Play good wide defense: While the focus of the fans’ attention will be on the big names in the Canadian middle, it is the wings where Canada will create some chances.  MLS fans are familiar with Will Johnson’s skill but Simpson is also a threat on the outside.  The Bocanegra/Bornstein/Cherundolo pairing will have to account for these wings in the 4-5-1 to allow Donovan and Dempsey more freedom to play forward.

Exploit the center backs: While DCU fans can explain the perplexing player that is Dejan Jakovic, he is undoubtedly a critical loss to the Canucks.  Their back line has talent, but lacks experience.  Besides McKenna, the Canadian defenders on the roster have four international caps among five players.  The U.S. should certainly take advantage of this.

How Canada can win

Clog the midfield: As Spain showed, the United States struggles when its midfielders cannot get the ball to the forwards.  This is especially true when the forwards are having a hard time creating their own shots.  While Canada is not Spain and cannot use precision passing to dominate possession, it can muddle the midfield and prevent Bradley/Edu/Jones from getting the ball wide to the wings or forward.

Score first, or hold the U.S. scoreless for a half: Both of these outcomes would play into Canada’s hands.  The U.S. team is feeling enormous pressure to escape with a win (maybe even a convincing win).  If Canada scores first or keep the game scoreless as long as possible, the pressure will grow that much more on the Yanks.  This team will make mistakes, and Canada needs to be in the position to exploit those mistakes.

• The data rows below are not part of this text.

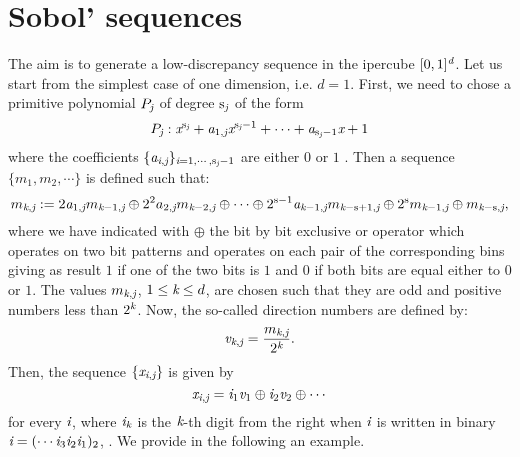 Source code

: \section{Sobol' sequences}
The aim is to generate a low-discrepancy sequence in the ipercube $[0,1]^{\textit{d}}$. 
Let us start from the simplest case of one dimension, i.e. $d=1$. First, we need to chose a primitive polynomial $P_{\textit{j}}$ of degree $\textrm{s}_{\textit{j}}$ of the form
\begin{equation}
P_{\textit{j}}:\textit{x}^{\textrm{s}_{\textit{j}}}+\textit{a}_{1, \textit{j}}\textit{x}^{\textrm{s}_{\textit{j}}-1}+\cdots+\textit{a}_{\textrm{s}_{\textit{j}}-1}\textit{x}+1
\end{equation}
where the coefficients $\{\textit{a}_{\textit{i},\textit{j}}\}_{\textit{i}= 1, \cdots, \textrm{s}_{\textit{j}}-1}$ are either $0$ or $1$ \cite{joe2008constructing}. 
Then a sequence $\{m_1,m_2,\cdots\}$ is defined such that:
\begin{equation}\label{eq:m}
m_{\textit{k}, \textit{j}} := 2\textit{a}_{1, \textit{j}}m_{\textit{k}-1, \textit{j}}\oplus 2^2a_{2, \textit{j}}m_{\textit{k}-2, \textit{j}}\oplus \cdots \oplus 2^{\textrm{s}-1}\textit{a}_{\textit{k}-1, \textit{j}}m_{\textit{k}-\textrm{s}+1, \textit{j}}\oplus 2^{\textrm{s}}m_{\textit{k}-1, \textit{j}}\oplus m_{\textit{k}-\textrm{s}, \textit{j}},
\end{equation}
where we have indicated with $\oplus$ the bit by bit exclusive or operator which operates on two bit patterns and operates on each pair of the corresponding bins giving as result $1$ if one of the two bits is $1$ and $0$ if both bits are equal either to $0$ or $1$. The values $m_{\textit{k}, \textit{j}}$, $1\leq\textit{k}\leq d$, are chosen such that they are odd and positive numbers less than $2^{\textit{k}}$. Now, the so-called direction numbers are defined by:
\begin{equation}\label{eq:dir_numb}
\textit{v}_{\textit{k}, \textit{j}}=\frac{m_{\textit{k}, \textit{j}}}{2^{\textit{k}}}.
\end{equation}
Then, the sequence $\{\textit{x}_{\textit{i}, \textit{j}}\}$ is given by
\begin{equation}\label{eq:x}
\textit{x}_{\textit{i}, \textit{j}} = \textit{i}_1\textit{v}_1\oplus \textit{i}_2\textit{v}_{2}\oplus \cdots
\end{equation}
for every $\textit{i}$, where $\textit{i}_{\textit{k}}$ is the $\textit{k}$-th digit from the right when $\textit{i}$ is written in binary $\textit{i} = (\cdots \textit{i}_3\textit{i}_2\textit{i}_1)_2$, \cite{joe2008notes}. We provide in the following an example. \\ \indent
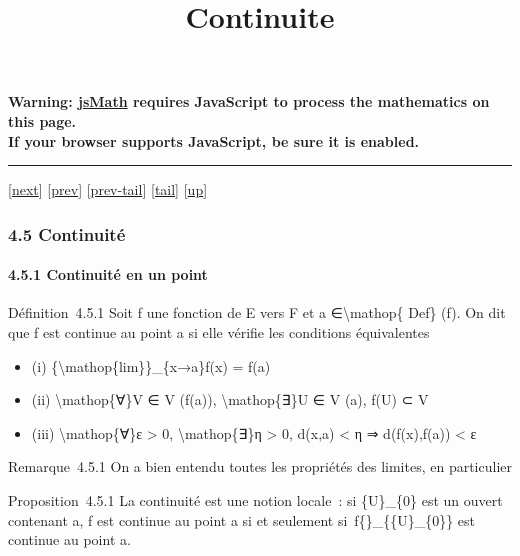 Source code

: \documentclass[]{article}
\title{Continuite}
\author{}
\date{}
\begin{document}
\maketitle

\textbf{Warning: \href{http://www.math.union.edu/locate/jsMath}{jsMath}
requires JavaScript to process the mathematics on this page.\\ If your
browser supports JavaScript, be sure it is enabled.}

\begin{center}\rule{3in}{0.4pt}\end{center}

{[}\href{coursse23.html}{next}{]} {[}\href{coursse21.html}{prev}{]}
{[}\href{coursse21.html\#tailcoursse21.html}{prev-tail}{]}
{[}\hyperref[tailcoursse22.html]{tail}{]}
{[}\href{coursch5.html\#coursse22.html}{up}{]}

\subsubsection{4.5 Continuité}

\paragraph{4.5.1 Continuité en un point}

Définition~4.5.1 Soit f une fonction de E vers F et a
∈\textbackslash{}mathop\{ Def\} (f). On dit que f est continue au point
a si elle vérifie les conditions équivalentes

\begin{itemize}
\itemsep1pt\parskip0pt
\item
  (i) \{\textbackslash{}mathop\{lim\}\}\_\{x→a\}f(x) = f(a)
\item
  (ii) \textbackslash{}mathop\{∀\}V ∈ V (f(a)),
  \textbackslash{}mathop\{∃\}U ∈ V (a), f(U) ⊂ V
\item
  (iii) \textbackslash{}mathop\{∀\}ε \textgreater{} 0,
  \textbackslash{}mathop\{∃\}η \textgreater{} 0, d(x,a) \textless{} η ⇒
  d(f(x),f(a)) \textless{} ε
\end{itemize}

Remarque~4.5.1 On a bien entendu toutes les propriétés des limites, en
particulier

Proposition~4.5.1 La continuité est une notion locale~: si \{U\}\_\{0\}
est un ouvert contenant a, f est continue au point a si et seulement
si~f\{\textbar{}\}\_\{\{U\}\_\{0\}\} est continue au point a.
\end{document}
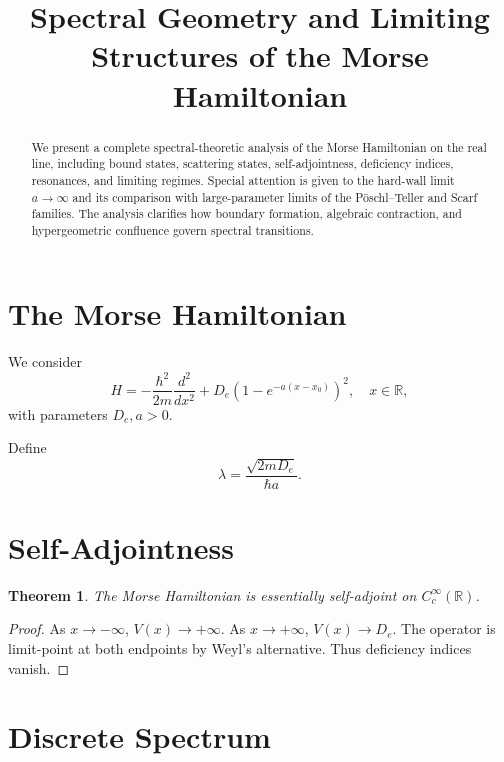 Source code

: \documentclass[12pt]{article}
\title{\textbf{Spectral Geometry and Limiting Structures of the Morse Hamiltonian}}
\author{ }
\date{}
\newtheorem{theorem}{Theorem}[section]
\begin{document}
\maketitle

\begin{abstract}
We present a complete spectral-theoretic analysis of the Morse Hamiltonian on the real line, including bound states, scattering states, self-adjointness, deficiency indices, resonances, and limiting regimes.
Special attention is given to the hard-wall limit $a\to\infty$ and its comparison with large-parameter limits of the P\"oschl--Teller and Scarf families.
The analysis clarifies how boundary formation, algebraic contraction, and hypergeometric confluence govern spectral transitions.
\end{abstract}

\tableofcontents

\section{The Morse Hamiltonian}

We consider
\[
H = -\frac{\hbar^2}{2m}\frac{d^2}{dx^2}
+ D_e(1-e^{-a(x-x_0)})^2,
\quad x\in\mathbb R,
\]
with parameters $D_e,a>0$.

Define
\[
\lambda=\frac{\sqrt{2mD_e}}{\hbar a}.
\]

\section{Self-Adjointness}

\begin{theorem}
The Morse Hamiltonian is essentially self-adjoint on $C_c^\infty(\mathbb R)$.
\end{theorem}

\begin{proof}
As $x\to -\infty$, $V(x)\to +\infty$.
As $x\to +\infty$, $V(x)\to D_e$.
The operator is limit-point at both endpoints by Weyl’s alternative.
Thus deficiency indices vanish.
\end{proof}

\section{Discrete Spectrum}
\end{document}

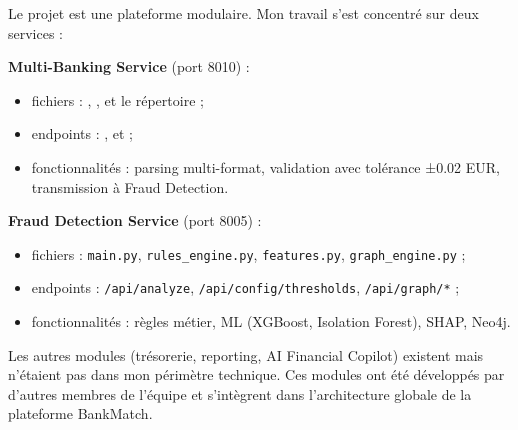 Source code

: \documentclass[12pt,a4paper]{extreport}
\begin{document}
Le projet est une plateforme modulaire. Mon travail s'est concentré sur deux services :

\textbf{Multi-Banking Service} (port 8010) :
\begin{itemize}
    \item fichiers : , ,  et le répertoire  ;
    \item endpoints : ,  et  ;
    \item fonctionnalités : parsing multi-format, validation avec tolérance ±0.02 EUR, transmission à Fraud Detection.
\end{itemize}

\textbf{Fraud Detection Service} (port 8005) :
\begin{itemize}
    \item fichiers : \texttt{main.py}, \texttt{rules\_engine.py}, \texttt{features.py}, \texttt{graph\_engine.py} ;
    \item endpoints : \texttt{/api/analyze}, \texttt{/api/config/thresholds}, \texttt{/api/graph/*} ;
    \item fonctionnalités : règles métier, ML (XGBoost, Isolation Forest), SHAP, Neo4j.
\end{itemize}

Les autres modules (trésorerie, reporting, AI Financial Copilot) existent mais n'étaient pas dans mon périmètre technique. Ces modules ont été développés par d'autres membres de l'équipe et s'intègrent dans l'architecture globale de la plateforme BankMatch.
\end{document}

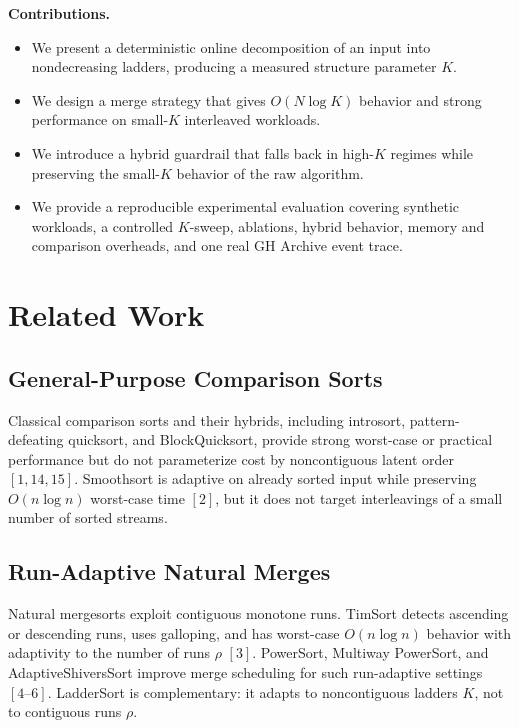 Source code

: \documentclass[10pt]{article}
\begin{document}
\noindent\textbf{Contributions.}
\begin{itemize}
\item We present a deterministic online decomposition of an input into nondecreasing ladders, producing a measured structure parameter \(K\).
\item We design a merge strategy that gives \(O(N\log K)\) behavior and strong performance on small-\(K\) interleaved workloads.
\item We introduce a hybrid guardrail that falls back in high-\(K\) regimes while preserving the small-\(K\) behavior of the raw algorithm.
\item We provide a reproducible experimental evaluation covering synthetic workloads, a controlled \(K\)-sweep, ablations, hybrid behavior, memory and comparison overheads, and one real GH Archive event trace.
\end{itemize}

\clearpage

\section{Related Work}\label{related-work}

\subsection{General-Purpose Comparison Sorts}\label{general-purpose-comparison-sorts}

Classical comparison sorts and their hybrids, including introsort, pattern-defeating quicksort, and BlockQuicksort, provide strong worst-case or practical performance but do not parameterize cost by noncontiguous latent order \([1,14,15]\). Smoothsort is adaptive on already sorted input while preserving \(O(n\log n)\) worst-case time \([2]\), but it does not target interleavings of a small number of sorted streams.

\subsection{Run-Adaptive Natural Merges}\label{run-adaptive-natural-merges}

Natural mergesorts exploit contiguous monotone runs. TimSort detects ascending or descending runs, uses galloping, and has worst-case \(O(n\log n)\) behavior with adaptivity to the number of runs \(\rho\) \([3]\). PowerSort, Multiway PowerSort, and AdaptiveShiversSort improve merge scheduling for such run-adaptive settings \([4\text{--}6]\). LadderSort is complementary: it adapts to noncontiguous ladders \(K\), not to contiguous runs \(\rho\).
\end{document}
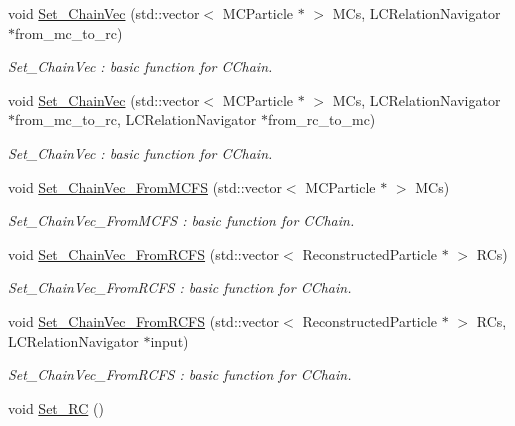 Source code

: \begin{DoxyCompactItemize}
void \hyperlink{classToolSet_1_1CChain__Vec_a30f79cdea8e84210e77e849722f59d2f}{Set\_\-ChainVec} (std::vector$<$ MCParticle $\ast$ $>$ MCs, LCRelationNavigator $\ast$from\_\-mc\_\-to\_\-rc)
\begin{DoxyCompactList}\small\item\em Set\_\-ChainVec : basic function for CChain. \item\end{DoxyCompactList}\item 
void \hyperlink{classToolSet_1_1CChain__Vec_ab517a961cbc4260575cd6531d26381fe}{Set\_\-ChainVec} (std::vector$<$ MCParticle $\ast$ $>$ MCs, LCRelationNavigator $\ast$from\_\-mc\_\-to\_\-rc, LCRelationNavigator $\ast$from\_\-rc\_\-to\_\-mc)
\begin{DoxyCompactList}\small\item\em Set\_\-ChainVec : basic function for CChain. \item\end{DoxyCompactList}\item 
void \hyperlink{classToolSet_1_1CChain__Vec_a941c5442fabf3407af54076e0d706887}{Set\_\-ChainVec\_\-FromMCFS} (std::vector$<$ MCParticle $\ast$ $>$ MCs)
\begin{DoxyCompactList}\small\item\em Set\_\-ChainVec\_\-FromMCFS : basic function for CChain. \item\end{DoxyCompactList}\item 
void \hyperlink{classToolSet_1_1CChain__Vec_a869d89522896a4eff5d7f129859aeeb3}{Set\_\-ChainVec\_\-FromRCFS} (std::vector$<$ ReconstructedParticle $\ast$ $>$ RCs)
\begin{DoxyCompactList}\small\item\em Set\_\-ChainVec\_\-FromRCFS : basic function for CChain. \item\end{DoxyCompactList}\item 
void \hyperlink{classToolSet_1_1CChain__Vec_a83e4a3636e16dd58daad83530da96eab}{Set\_\-ChainVec\_\-FromRCFS} (std::vector$<$ ReconstructedParticle $\ast$ $>$ RCs, LCRelationNavigator $\ast$input)
\begin{DoxyCompactList}\small\item\em Set\_\-ChainVec\_\-FromRCFS : basic function for CChain. \item\end{DoxyCompactList}\item 
\hypertarget{classToolSet_1_1CChain__Vec_acc86badcebf1e4026f3d4ae2e85bd5ad}{
void \hyperlink{classToolSet_1_1CChain__Vec_acc86badcebf1e4026f3d4ae2e85bd5ad}{Set\_\-RC} ()}
\label{classToolSet_1_1CChain__Vec_acc86badcebf1e4026f3d4ae2e85bd5ad}


\end{DoxyCompactItemize}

Pick the right lone striker: As I stated before, there is a rumor that Ali Gerber could get the nod over Simeon Jackson, which would be surprising considering how good Jackson is playing.  Stephan Hart needs to ignore the sexy pick and decide which of his two forwards is the best for the lone striker position.  As the U.S. has seen, this is not an easy choice nor can it be a popular one; but there is little room for error for Canada and they need the best players for their formation, not the most popular players.